St. Paul's Catacombs: Malta's Underground City of the Dead

St. Paul's Catacombs: Malta's Underground City of the Dead

~9 min read
SharePostShare
Beneath the streets of a small Maltese town lies a city of the dead — a sprawling, interconnected maze of rock-cut tombs, more than a thousand years old, large enough to lose your sense of direction in. And carved straight out of the rock down there are stone tables where the living once reclined to share a meal with their dead.

This is St. Paul's Catacombs, in Rabat, and of all the catacombs I've walked through, it's near the top of the list. It isn't a corridor with a few niches in the wall. It's an entire underground world — and it delivered in a way I wasn't prepared for.

Endless rock-cut tombs receding into the dark at St. Paul's Catacombs
Endless rock-cut tombs receding into the dark at St. Paul's Catacombs

Outside the Walls of the Living

To understand why the catacombs are where they are, you have to understand Roman burial law. The Romans did not permit burial inside city walls — the dead were ritually impure, and the living kept them at arm's length. Cemeteries went outside the town, typically lining the roads that led away from it.

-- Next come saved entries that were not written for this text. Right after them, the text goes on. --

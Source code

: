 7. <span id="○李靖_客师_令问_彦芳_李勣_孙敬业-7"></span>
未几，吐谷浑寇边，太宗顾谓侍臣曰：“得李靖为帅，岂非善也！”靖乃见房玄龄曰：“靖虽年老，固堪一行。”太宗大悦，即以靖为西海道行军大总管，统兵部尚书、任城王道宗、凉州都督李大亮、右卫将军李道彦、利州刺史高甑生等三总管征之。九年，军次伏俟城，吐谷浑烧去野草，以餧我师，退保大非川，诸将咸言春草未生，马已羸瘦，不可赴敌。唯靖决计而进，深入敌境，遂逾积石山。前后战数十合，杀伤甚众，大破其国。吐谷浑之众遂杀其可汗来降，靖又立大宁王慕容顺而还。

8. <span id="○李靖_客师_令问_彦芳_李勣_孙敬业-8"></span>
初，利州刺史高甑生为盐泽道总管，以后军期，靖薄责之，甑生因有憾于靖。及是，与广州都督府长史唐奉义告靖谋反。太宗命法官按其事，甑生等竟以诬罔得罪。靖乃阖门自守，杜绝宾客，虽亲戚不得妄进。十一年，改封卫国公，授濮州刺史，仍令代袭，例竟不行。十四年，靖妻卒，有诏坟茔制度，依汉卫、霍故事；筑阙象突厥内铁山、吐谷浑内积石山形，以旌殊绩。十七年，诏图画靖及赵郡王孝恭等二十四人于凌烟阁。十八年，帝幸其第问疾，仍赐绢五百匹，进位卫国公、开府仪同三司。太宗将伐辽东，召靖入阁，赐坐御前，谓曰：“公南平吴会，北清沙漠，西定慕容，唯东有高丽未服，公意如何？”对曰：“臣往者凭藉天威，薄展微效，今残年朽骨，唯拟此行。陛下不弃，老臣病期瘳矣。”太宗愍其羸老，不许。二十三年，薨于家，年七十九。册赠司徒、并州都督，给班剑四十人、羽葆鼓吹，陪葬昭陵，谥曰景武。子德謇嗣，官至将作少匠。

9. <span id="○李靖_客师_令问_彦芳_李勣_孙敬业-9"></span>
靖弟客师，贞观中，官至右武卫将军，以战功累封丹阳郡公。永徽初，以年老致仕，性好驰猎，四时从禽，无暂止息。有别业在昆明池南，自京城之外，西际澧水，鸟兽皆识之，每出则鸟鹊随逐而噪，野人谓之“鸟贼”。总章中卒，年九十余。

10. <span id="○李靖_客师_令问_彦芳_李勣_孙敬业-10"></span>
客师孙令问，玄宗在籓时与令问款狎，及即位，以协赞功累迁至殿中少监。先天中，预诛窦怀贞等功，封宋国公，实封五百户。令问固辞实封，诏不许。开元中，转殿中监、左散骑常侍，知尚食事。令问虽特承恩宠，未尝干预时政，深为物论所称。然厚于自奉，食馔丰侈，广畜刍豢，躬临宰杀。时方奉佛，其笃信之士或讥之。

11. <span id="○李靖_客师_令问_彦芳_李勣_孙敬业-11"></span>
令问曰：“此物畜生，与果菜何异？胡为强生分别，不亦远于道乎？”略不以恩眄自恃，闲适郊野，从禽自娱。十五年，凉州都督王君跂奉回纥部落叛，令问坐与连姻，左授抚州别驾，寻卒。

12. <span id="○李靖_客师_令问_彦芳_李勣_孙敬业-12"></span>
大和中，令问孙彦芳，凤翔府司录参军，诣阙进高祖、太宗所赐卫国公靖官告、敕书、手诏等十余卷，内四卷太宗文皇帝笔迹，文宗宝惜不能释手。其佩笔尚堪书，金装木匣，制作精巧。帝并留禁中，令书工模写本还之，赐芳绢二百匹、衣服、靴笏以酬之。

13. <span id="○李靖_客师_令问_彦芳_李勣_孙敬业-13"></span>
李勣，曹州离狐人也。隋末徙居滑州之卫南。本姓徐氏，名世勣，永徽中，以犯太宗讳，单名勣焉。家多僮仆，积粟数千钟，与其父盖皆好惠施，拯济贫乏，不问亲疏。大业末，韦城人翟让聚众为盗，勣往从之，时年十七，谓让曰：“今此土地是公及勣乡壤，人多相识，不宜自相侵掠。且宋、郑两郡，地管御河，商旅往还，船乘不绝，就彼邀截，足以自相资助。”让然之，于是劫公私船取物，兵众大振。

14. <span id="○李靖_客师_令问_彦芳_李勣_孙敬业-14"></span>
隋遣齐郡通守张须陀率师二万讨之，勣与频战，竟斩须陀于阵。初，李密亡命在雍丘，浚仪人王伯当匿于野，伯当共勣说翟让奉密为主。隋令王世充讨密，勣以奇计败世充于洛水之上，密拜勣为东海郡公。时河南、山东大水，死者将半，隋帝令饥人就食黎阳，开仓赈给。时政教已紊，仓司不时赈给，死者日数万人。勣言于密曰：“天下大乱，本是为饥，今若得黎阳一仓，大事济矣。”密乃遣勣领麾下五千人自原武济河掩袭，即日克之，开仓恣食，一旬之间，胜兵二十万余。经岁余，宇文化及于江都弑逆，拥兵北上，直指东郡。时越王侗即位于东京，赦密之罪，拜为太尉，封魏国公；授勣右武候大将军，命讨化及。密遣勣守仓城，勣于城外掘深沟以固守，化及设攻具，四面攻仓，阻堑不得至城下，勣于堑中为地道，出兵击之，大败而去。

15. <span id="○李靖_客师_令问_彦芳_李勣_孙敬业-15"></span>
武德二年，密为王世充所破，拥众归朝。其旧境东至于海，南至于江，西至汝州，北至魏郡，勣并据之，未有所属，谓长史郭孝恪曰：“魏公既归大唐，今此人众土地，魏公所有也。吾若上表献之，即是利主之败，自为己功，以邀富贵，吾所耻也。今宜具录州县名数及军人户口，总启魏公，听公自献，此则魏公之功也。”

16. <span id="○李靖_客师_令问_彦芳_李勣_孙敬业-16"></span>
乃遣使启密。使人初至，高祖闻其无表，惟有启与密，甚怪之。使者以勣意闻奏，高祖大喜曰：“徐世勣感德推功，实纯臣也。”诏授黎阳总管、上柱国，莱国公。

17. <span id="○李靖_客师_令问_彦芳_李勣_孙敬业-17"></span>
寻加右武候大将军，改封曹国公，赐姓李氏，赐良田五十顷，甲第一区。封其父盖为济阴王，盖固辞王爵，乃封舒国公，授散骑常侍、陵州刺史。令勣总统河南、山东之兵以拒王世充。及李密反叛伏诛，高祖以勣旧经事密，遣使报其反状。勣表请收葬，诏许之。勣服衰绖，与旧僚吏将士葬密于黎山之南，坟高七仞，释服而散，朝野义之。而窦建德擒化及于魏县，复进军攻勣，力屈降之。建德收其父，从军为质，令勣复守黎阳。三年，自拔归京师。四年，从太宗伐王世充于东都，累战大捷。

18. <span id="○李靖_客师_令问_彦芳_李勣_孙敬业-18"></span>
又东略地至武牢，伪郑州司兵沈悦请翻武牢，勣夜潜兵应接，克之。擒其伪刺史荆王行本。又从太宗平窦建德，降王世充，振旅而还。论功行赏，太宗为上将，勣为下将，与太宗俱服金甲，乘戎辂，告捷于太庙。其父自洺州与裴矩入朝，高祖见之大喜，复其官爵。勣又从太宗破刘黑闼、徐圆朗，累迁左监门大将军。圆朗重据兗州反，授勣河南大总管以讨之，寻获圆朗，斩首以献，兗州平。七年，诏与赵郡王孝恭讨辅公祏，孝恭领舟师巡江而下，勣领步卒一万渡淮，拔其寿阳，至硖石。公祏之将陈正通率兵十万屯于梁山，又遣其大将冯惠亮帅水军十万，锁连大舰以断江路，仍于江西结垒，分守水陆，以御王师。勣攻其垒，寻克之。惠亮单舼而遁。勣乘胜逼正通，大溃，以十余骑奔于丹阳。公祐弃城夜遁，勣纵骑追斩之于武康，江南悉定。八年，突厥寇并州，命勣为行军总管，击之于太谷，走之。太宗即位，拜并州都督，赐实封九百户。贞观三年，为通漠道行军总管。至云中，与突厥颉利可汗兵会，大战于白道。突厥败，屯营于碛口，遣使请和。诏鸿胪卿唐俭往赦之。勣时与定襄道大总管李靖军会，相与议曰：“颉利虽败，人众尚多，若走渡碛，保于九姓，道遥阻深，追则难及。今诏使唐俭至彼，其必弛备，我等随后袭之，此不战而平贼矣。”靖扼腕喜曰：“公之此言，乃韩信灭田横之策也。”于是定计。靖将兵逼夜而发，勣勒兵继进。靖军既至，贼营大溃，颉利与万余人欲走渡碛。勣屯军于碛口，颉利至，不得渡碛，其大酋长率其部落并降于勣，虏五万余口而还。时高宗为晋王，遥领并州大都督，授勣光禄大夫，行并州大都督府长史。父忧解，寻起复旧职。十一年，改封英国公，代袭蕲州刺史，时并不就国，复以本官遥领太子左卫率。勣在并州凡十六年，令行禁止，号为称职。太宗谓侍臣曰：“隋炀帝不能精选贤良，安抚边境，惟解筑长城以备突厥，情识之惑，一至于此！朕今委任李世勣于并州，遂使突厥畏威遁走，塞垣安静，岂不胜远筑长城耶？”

That's exactly the relationship between Rabat and Mdina. Mdina was the fortified old capital of Malta, the walled city on the hill. Rabat — the name comes from the Arabic for "suburb" — is the settlement that grew up outside the walls. And beneath Rabat, in the soft globigerina limestone that's easy to carve and holds its shape, the people of Roman and Byzantine Malta dug their dead a city of their own.

St. Paul's Catacombs is the largest of these complexes — somewhere around 2,200 square meters of excavated galleries — and it's only one part of a much wider underground cemetery zone that includes the nearby St. Agatha's Catacombs and others. The full extent of what's down there under Rabat has never been completely mapped.

Underground passages of St. Paul's Catacombs
Underground passages of St. Paul's Catacombs

What's Down There

The catacombs date from roughly the 3rd century AD onward, with the system expanding and staying in use into the Byzantine period — several centuries of continuous burial cut by hand into the rock. What you walk through is a network of low passages opening into chamber after chamber, every surface worked into graves of one kind or another.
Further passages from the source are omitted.